HB: Apa sepatu favorit lo dari koleksi tersebut?
D: Disain ke 25. Kenapa? Sepatunya nggak bisa dipakai karena kami memutuskan untuk dijadikan berhala.
HB: Saat ini streetwear bukan lagi hal asing seperti dulu di mana banyak brand baru bermunculan dari berbagai kalangan dengan DNA yang beragam. Apa pandangan lo tentang generasi baru ini?
D: Buat gue sih jadi semangat yang tidak pernah padam, gue belajar terus dari yang baru.
HB: COVID-19 jelas jadi tantangan industri kreatif di Indonesia saat ini, baik buat mereka yang lagi merintis ataupun yang sudah established. Apa advice lo buat para perintis di luar sana?
D: Harus percaya kuncinya.
HB: Sebagian besar orang mengenal lo sebagai founder dari sebuah clothing label asal Bandung, tapi sebagian lain justru mengenal lo sebagai seorang arsitek/interior designer dan industrial designer. Buat lo sendiri, lo mau dikenal sebagai apa?
D: Gue memulai semuanya sebagai pekerja seni dan pengen tetap dikenal sebagai pekerja seni. Semua hal yang gue lakukan mulai dari mendesain apparel 347 sampai hunian lewat Dendy Darman Studio punya benang merah yang sama, yaitu seni.
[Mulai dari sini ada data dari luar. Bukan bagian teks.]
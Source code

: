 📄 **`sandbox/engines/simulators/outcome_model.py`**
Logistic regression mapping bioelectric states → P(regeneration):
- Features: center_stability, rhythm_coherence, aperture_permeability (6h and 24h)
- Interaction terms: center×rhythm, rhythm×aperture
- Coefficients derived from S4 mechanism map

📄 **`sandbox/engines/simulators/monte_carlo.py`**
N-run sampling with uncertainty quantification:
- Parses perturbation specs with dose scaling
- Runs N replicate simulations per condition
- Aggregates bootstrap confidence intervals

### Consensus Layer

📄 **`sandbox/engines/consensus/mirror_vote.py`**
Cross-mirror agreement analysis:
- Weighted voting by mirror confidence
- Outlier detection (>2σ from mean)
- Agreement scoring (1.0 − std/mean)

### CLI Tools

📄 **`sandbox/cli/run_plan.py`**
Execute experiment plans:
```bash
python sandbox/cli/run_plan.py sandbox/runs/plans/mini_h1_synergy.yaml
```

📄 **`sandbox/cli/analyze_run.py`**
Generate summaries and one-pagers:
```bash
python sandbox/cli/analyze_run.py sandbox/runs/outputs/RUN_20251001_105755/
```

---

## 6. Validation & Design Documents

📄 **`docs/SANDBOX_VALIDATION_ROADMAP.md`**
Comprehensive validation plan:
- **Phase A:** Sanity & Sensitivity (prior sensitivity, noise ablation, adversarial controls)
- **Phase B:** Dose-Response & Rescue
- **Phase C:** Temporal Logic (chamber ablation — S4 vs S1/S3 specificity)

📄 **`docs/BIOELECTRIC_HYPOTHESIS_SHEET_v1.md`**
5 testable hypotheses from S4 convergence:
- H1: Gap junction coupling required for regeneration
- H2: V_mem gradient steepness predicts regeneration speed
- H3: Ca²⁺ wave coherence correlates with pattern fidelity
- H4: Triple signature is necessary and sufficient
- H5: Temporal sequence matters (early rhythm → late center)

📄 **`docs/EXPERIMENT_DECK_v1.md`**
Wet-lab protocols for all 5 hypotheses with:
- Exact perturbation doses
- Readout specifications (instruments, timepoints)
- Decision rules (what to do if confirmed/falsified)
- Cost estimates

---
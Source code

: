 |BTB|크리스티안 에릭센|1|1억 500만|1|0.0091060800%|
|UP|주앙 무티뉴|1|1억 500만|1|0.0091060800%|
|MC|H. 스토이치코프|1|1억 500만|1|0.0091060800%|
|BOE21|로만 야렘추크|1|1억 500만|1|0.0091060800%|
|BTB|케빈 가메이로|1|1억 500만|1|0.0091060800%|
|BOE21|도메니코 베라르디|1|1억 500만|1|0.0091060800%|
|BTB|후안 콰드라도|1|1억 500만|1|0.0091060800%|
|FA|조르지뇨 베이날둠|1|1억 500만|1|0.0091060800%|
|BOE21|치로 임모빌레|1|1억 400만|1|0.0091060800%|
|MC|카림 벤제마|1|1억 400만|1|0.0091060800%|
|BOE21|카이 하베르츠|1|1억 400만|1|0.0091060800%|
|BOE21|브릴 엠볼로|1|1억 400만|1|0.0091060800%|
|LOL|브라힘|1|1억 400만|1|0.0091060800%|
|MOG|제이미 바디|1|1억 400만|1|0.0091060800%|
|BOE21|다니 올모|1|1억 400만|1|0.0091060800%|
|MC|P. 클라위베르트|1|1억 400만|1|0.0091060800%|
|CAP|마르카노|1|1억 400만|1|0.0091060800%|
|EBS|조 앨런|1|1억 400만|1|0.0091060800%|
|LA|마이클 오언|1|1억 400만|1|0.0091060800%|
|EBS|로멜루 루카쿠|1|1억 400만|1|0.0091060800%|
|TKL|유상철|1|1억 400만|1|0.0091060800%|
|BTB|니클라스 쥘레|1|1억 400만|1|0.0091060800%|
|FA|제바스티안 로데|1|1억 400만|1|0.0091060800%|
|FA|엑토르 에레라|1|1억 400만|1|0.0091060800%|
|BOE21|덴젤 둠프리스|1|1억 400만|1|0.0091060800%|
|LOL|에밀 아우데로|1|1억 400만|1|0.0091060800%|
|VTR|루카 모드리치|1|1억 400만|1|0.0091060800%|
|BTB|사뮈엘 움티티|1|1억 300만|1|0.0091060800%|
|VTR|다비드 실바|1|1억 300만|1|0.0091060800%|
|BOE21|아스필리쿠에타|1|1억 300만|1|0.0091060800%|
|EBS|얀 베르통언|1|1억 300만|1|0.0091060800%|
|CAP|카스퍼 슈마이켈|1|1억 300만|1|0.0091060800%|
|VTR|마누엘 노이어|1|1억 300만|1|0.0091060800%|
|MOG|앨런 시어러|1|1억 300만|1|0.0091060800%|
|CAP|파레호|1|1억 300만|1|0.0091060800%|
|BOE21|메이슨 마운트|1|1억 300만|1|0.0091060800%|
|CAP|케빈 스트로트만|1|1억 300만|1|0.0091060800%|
HB: Gimana cara lo mengaplikasikan identitas visual lo ke dalam medium karya yang lain seperti furnitur hingga rumah?
Gue dari dulu suka sama komposisi, jadi dalam berkarya menggunakan medium dua dimensi ataupun tiga dimensi, komposisi selalu jadi prioritas dibandingkan fungsi.
HB: Ada ngga something yang bikin lo penasaran buat ngerjainnya?
D: Pengen buat hal-hal yang dulu di buat dan tidak berhasil. Kebetulan gue pensaran buat bikin sebuah museum yang menampilkan benda-benda klenik Nusantara.